#### ACTIVITY:
Would you repeat the data below exactly, taking out the images?

#### GIVEN RECORDS:
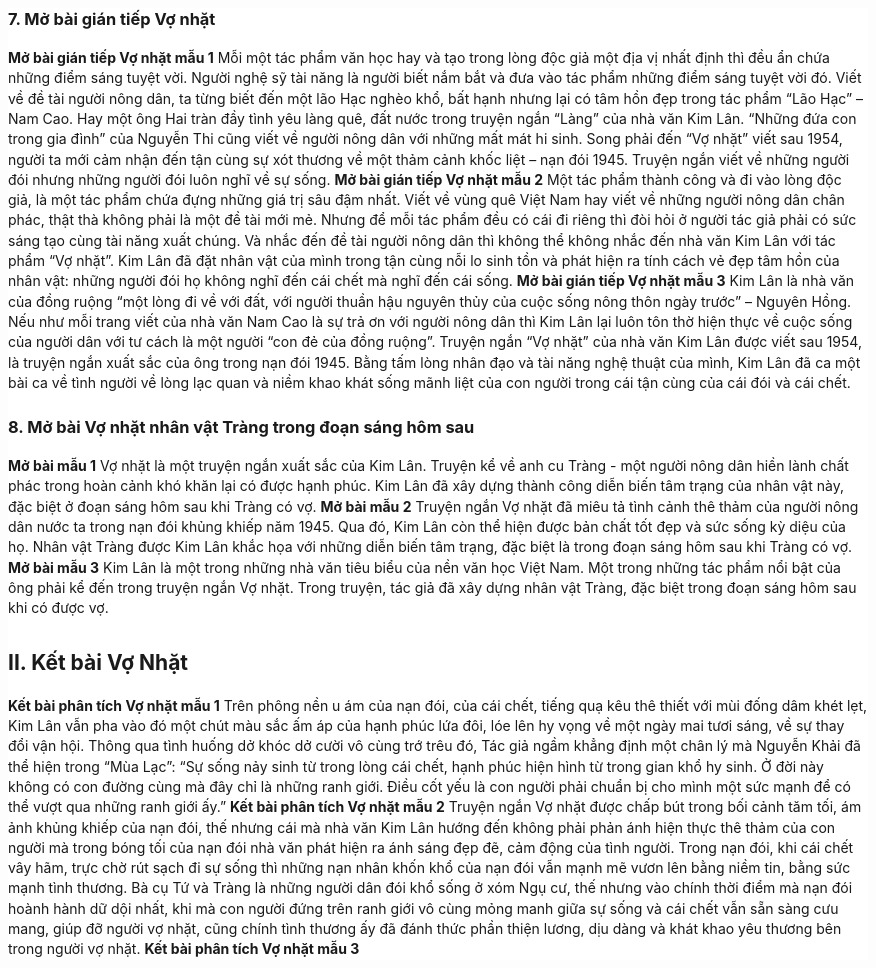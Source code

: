 ### 7\. Mở bài gián tiếp Vợ nhặt
**Mở bài gián tiếp Vợ nhặt mẫu 1**
Mỗi một tác phẩm văn học hay và tạo trong lòng độc giả một địa vị nhất định thì đều ẩn chứa những điểm sáng tuyệt vời. Người nghệ sỹ tài năng là người biết nắm bắt và đưa vào tác phẩm những điểm sáng tuyệt vời đó. Viết về đề tài người nông dân, ta từng biết đến một lão Hạc nghèo khổ, bất hạnh nhưng lại có tâm hồn đẹp trong tác phẩm “Lão Hạc” – Nam Cao. Hay một ông Hai tràn đầy tình yêu làng quê, đất nước trong truyện ngắn “Làng” của nhà văn Kim Lân. “Những đứa con trong gia đình” của Nguyễn Thi cũng viết về người nông dân với những mất mát hi sinh. Song phải đến “Vợ nhặt” viết sau 1954, người ta mới cảm nhận đến tận cùng sự xót thương về một thảm cảnh khốc liệt – nạn đói 1945. Truyện ngắn viết về những người đói nhưng những người đói luôn nghĩ về sự sống.
**Mở bài gián tiếp Vợ nhặt mẫu 2**
Một tác phẩm thành công và đi vào lòng độc giả, là một tác phẩm chứa đựng những giá trị sâu đậm nhất. Viết về vùng quê Việt Nam hay viết về những người nông dân chân phác, thật thà không phải là một đề tài mới mẻ. Nhưng để mỗi tác phẩm đều có cái đi riêng thì đòi hỏi ở người tác giả phải có sức sáng tạo cùng tài năng xuất chúng. Và nhắc đến đề tài người nông dân thì không thể không nhắc đến nhà văn Kim Lân với tác phẩm “Vợ nhặt”. Kim Lân đã đặt nhân vật của mình trong tận cùng nỗi lo sinh tồn và phát hiện ra tính cách vẻ đẹp tâm hồn của nhân vật: những người đói họ không nghĩ đến cái chết mà nghĩ đến cái sống.
**Mở bài gián tiếp Vợ nhặt mẫu 3**
Kim Lân là nhà văn của đồng ruộng “một lòng đi về với đất, với người thuần hậu nguyên thủy của cuộc sống nông thôn ngày trước” – Nguyên Hồng. Nếu như mỗi trang viết của nhà văn Nam Cao là sự trả ơn với người nông dân thì Kim Lân lại luôn tôn thờ hiện thực về cuộc sống của người dân với tư cách là một người “con đẻ của đồng ruộng”. Truyện ngắn “Vợ nhặt” của nhà văn Kim Lân được viết sau 1954, là truyện ngắn xuất sắc của ông trong nạn đói 1945. Bằng tấm lòng nhân đạo và tài năng nghệ thuật của mình, Kim Lân đã ca một bài ca về tình người về lòng lạc quan và niềm khao khát sống mãnh liệt của con người trong cái tận cùng của cái đói và cái chết.
### 8\. Mở bài Vợ nhặt nhân vật Tràng trong đoạn sáng hôm sau
**Mở bài mẫu 1**
Vợ nhặt là một truyện ngắn xuất sắc của Kim Lân. Truyện kể về anh cu Tràng - một người nông dân hiền lành chất phác trong hoàn cảnh khó khăn lại có được hạnh phúc. Kim Lân đã xây dựng thành công diễn biến tâm trạng của nhân vật này, đặc biệt ở đoạn sáng hôm sau khi Tràng có vợ.
**Mở bài mẫu 2**
Truyện ngắn Vợ nhặt đã miêu tả tình cảnh thê thảm của người nông dân nước ta trong nạn đói khủng khiếp năm 1945. Qua đó, Kim Lân còn thể hiện được bản chất tốt đẹp và sức sống kỳ diệu của họ. Nhân vật Tràng được Kim Lân khắc họa với những diễn biến tâm trạng, đặc biệt là trong đoạn sáng hôm sau khi Tràng có vợ.
**Mở bài mẫu 3**
Kim Lân là một trong những nhà văn tiêu biểu của nền văn học Việt Nam. Một trong những tác phẩm nổi bật của ông phải kể đến trong truyện ngắn Vợ nhặt. Trong truyện, tác giả đã xây dựng nhân vật Tràng, đặc biệt trong đoạn sáng hôm sau khi có được vợ.
## II. Kết bài Vợ Nhặt
**Kết bài phân tích Vợ nhặt mẫu 1**
Trên phông nền u ám của nạn đói, của cái chết, tiếng quạ kêu thê thiết với mùi đống dâm khét lẹt, Kim Lân vẫn pha vào đó một chút màu sắc ấm áp của hạnh phúc lứa đôi, lóe lên hy vọng về một ngày mai tươi sáng, về sự thay đổi vận hội. Thông qua tình huống dở khóc dở cười vô cùng trớ trêu đó, Tác giả ngầm khẳng định một chân lý mà Nguyễn Khải đã thể hiện trong “Mùa Lạc”: “Sự sống nảy sinh từ trong lòng cái chết, hạnh phúc hiện hình từ trong gian khổ hy sinh. Ở đời này không có con đường cùng mà đây chỉ là những ranh giới. Điều cốt yếu là con người phải chuẩn bị cho mình một sức mạnh để có thể vượt qua những ranh giới ấy.”
**Kết bài phân tích Vợ nhặt mẫu 2**
Truyện ngắn Vợ nhặt được chấp bút trong bối cảnh tăm tối, ám ảnh khủng khiếp của nạn đói, thế nhưng cái mà nhà văn Kim Lân hướng đến không phải phản ánh hiện thực thê thảm của con người mà trong bóng tối của nạn đói nhà văn phát hiện ra ánh sáng đẹp đẽ, cảm động của tình người. Trong nạn đói, khi cái chết vây hãm, trực chờ rút sạch đi sự sống thì những nạn nhân khốn khổ của nạn đói vẫn mạnh mẽ vươn lên bằng niềm tin, bằng sức mạnh tình thương. Bà cụ Tứ và Tràng là những người dân đói khổ sống ở xóm Ngụ cư, thế nhưng vào chính thời điểm mà nạn đói hoành hành dữ dội nhất, khi mà con người đứng trên ranh giới vô cùng mỏng manh giữa sự sống và cái chết vẫn sẵn sàng cưu mang, giúp đỡ người vợ nhặt, cũng chính tình thương ấy đã đánh thức phần thiện lương, dịu dàng và khát khao yêu thương bên trong người vợ nhặt.
**Kết bài phân tích Vợ nhặt mẫu 3**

#### WRITTEN ANSWER:
Source code

: ### 7\. Mở bài gián tiếp Vợ nhặt
**Mở bài gián tiếp Vợ nhặt mẫu 1**
Mỗi một tác phẩm văn học hay và tạo trong lòng độc giả một địa vị nhất định thì đều ẩn chứa những điểm sáng tuyệt vời. Người nghệ sỹ tài năng là người biết nắm bắt và đưa vào tác phẩm những điểm sáng tuyệt vời đó. Viết về đề tài người nông dân, ta từng biết đến một lão Hạc nghèo khổ, bất hạnh nhưng lại có tâm hồn đẹp trong tác phẩm “Lão Hạc” – Nam Cao. Hay một ông Hai tràn đầy tình yêu làng quê, đất nước trong truyện ngắn “Làng” của nhà văn Kim Lân. “Những đứa con trong gia đình” của Nguyễn Thi cũng viết về người nông dân với những mất mát hi sinh. Song phải đến “Vợ nhặt” viết sau 1954, người ta mới cảm nhận đến tận cùng sự xót thương về một thảm cảnh khốc liệt – nạn đói 1945. Truyện ngắn viết về những người đói nhưng những người đói luôn nghĩ về sự sống.
**Mở bài gián tiếp Vợ nhặt mẫu 2**
Một tác phẩm thành công và đi vào lòng độc giả, là một tác phẩm chứa đựng những giá trị sâu đậm nhất. Viết về vùng quê Việt Nam hay viết về những người nông dân chân phác, thật thà không phải là một đề tài mới mẻ. Nhưng để mỗi tác phẩm đều có cái đi riêng thì đòi hỏi ở người tác giả phải có sức sáng tạo cùng tài năng xuất chúng. Và nhắc đến đề tài người nông dân thì không thể không nhắc đến nhà văn Kim Lân với tác phẩm “Vợ nhặt”. Kim Lân đã đặt nhân vật của mình trong tận cùng nỗi lo sinh tồn và phát hiện ra tính cách vẻ đẹp tâm hồn của nhân vật: những người đói họ không nghĩ đến cái chết mà nghĩ đến cái sống.
**Mở bài gián tiếp Vợ nhặt mẫu 3**
Kim Lân là nhà văn của đồng ruộng “một lòng đi về với đất, với người thuần hậu nguyên thủy của cuộc sống nông thôn ngày trước” – Nguyên Hồng. Nếu như mỗi trang viết của nhà văn Nam Cao là sự trả ơn với người nông dân thì Kim Lân lại luôn tôn thờ hiện thực về cuộc sống của người dân với tư cách là một người “con đẻ của đồng ruộng”. Truyện ngắn “Vợ nhặt” của nhà văn Kim Lân được viết sau 1954, là truyện ngắn xuất sắc của ông trong nạn đói 1945. Bằng tấm lòng nhân đạo và tài năng nghệ thuật của mình, Kim Lân đã ca một bài ca về tình người về lòng lạc quan và niềm khao khát sống mãnh liệt của con người trong cái tận cùng của cái đói và cái chết.
### 8\. Mở bài Vợ nhặt nhân vật Tràng trong đoạn sáng hôm sau
**Mở bài mẫu 1**
Vợ nhặt là một truyện ngắn xuất sắc của Kim Lân. Truyện kể về anh cu Tràng - một người nông dân hiền lành chất phác trong hoàn cảnh khó khăn lại có được hạnh phúc. Kim Lân đã xây dựng thành công diễn biến tâm trạng của nhân vật này, đặc biệt ở đoạn sáng hôm sau khi Tràng có vợ.
**Mở bài mẫu 2**
Truyện ngắn Vợ nhặt đã miêu tả tình cảnh thê thảm của người nông dân nước ta trong nạn đói khủng khiếp năm 1945. Qua đó, Kim Lân còn thể hiện được bản chất tốt đẹp và sức sống kỳ diệu của họ. Nhân vật Tràng được Kim Lân khắc họa với những diễn biến tâm trạng, đặc biệt là trong đoạn sáng hôm sau khi Tràng có vợ.
**Mở bài mẫu 3**
Kim Lân là một trong những nhà văn tiêu biểu của nền văn học Việt Nam. Một trong những tác phẩm nổi bật của ông phải kể đến trong truyện ngắn Vợ nhặt. Trong truyện, tác giả đã xây dựng nhân vật Tràng, đặc biệt trong đoạn sáng hôm sau khi có được vợ.
## II. Kết bài Vợ Nhặt
**Kết bài phân tích Vợ nhặt mẫu 1**
Trên phông nền u ám của nạn đói, của cái chết, tiếng quạ kêu thê thiết với mùi đống dâm khét lẹt, Kim Lân vẫn pha vào đó một chút màu sắc ấm áp của hạnh phúc lứa đôi, lóe lên hy vọng về một ngày mai tươi sáng, về sự thay đổi vận hội. Thông qua tình huống dở khóc dở cười vô cùng trớ trêu đó, Tác giả ngầm khẳng định một chân lý mà Nguyễn Khải đã thể hiện trong “Mùa Lạc”: “Sự sống nảy sinh từ trong lòng cái chết, hạnh phúc hiện hình từ trong gian khổ hy sinh. Ở đời này không có con đường cùng mà đây chỉ là những ranh giới. Điều cốt yếu là con người phải chuẩn bị cho mình một sức mạnh để có thể vượt qua những ranh giới ấy.”
**Kết bài phân tích Vợ nhặt mẫu 2**
Truyện ngắn Vợ nhặt được chấp bút trong bối cảnh tăm tối, ám ảnh khủng khiếp của nạn đói, thế nhưng cái mà nhà văn Kim Lân hướng đến không phải phản ánh hiện thực thê thảm của con người mà trong bóng tối của nạn đói nhà văn phát hiện ra ánh sáng đẹp đẽ, cảm động của tình người. Trong nạn đói, khi cái chết vây hãm, trực chờ rút sạch đi sự sống thì những nạn nhân khốn khổ của nạn đói vẫn mạnh mẽ vươn lên bằng niềm tin, bằng sức mạnh tình thương. Bà cụ Tứ và Tràng là những người dân đói khổ sống ở xóm Ngụ cư, thế nhưng vào chính thời điểm mà nạn đói hoành hành dữ dội nhất, khi mà con người đứng trên ranh giới vô cùng mỏng manh giữa sự sống và cái chết vẫn sẵn sàng cưu mang, giúp đỡ người vợ nhặt, cũng chính tình thương ấy đã đánh thức phần thiện lương, dịu dàng và khát khao yêu thương bên trong người vợ nhặt.
**Kết bài phân tích Vợ nhặt mẫu 3**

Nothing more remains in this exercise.